* _WORK REQUEST_:
From the entries below, extract every line that includes the word "TransitionOptions".
------ SOURCE INFORMATION ------
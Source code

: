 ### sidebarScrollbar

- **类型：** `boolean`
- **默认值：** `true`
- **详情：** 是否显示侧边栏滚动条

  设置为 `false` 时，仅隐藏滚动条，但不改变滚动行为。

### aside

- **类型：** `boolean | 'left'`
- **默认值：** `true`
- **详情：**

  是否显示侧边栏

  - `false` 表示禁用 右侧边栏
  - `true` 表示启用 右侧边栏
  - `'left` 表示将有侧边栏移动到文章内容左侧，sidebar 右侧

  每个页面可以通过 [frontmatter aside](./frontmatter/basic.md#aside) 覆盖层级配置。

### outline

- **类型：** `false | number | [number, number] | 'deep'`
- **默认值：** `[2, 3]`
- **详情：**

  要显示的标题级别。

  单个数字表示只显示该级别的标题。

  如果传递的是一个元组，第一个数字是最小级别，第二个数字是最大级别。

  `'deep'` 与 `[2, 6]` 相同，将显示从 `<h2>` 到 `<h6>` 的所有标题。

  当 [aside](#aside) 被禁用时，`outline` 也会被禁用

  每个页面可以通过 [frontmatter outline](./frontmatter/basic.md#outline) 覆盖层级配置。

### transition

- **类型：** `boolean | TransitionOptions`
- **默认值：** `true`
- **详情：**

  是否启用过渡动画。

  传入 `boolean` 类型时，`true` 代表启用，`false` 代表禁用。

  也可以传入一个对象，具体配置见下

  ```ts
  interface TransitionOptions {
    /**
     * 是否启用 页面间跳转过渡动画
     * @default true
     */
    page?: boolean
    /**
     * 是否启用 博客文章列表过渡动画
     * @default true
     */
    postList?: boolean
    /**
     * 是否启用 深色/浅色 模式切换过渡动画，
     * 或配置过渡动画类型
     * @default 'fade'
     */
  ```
------
* _EXERCISE OUTPUT_:
- **类型：** `boolean | TransitionOptions`
  interface TransitionOptions {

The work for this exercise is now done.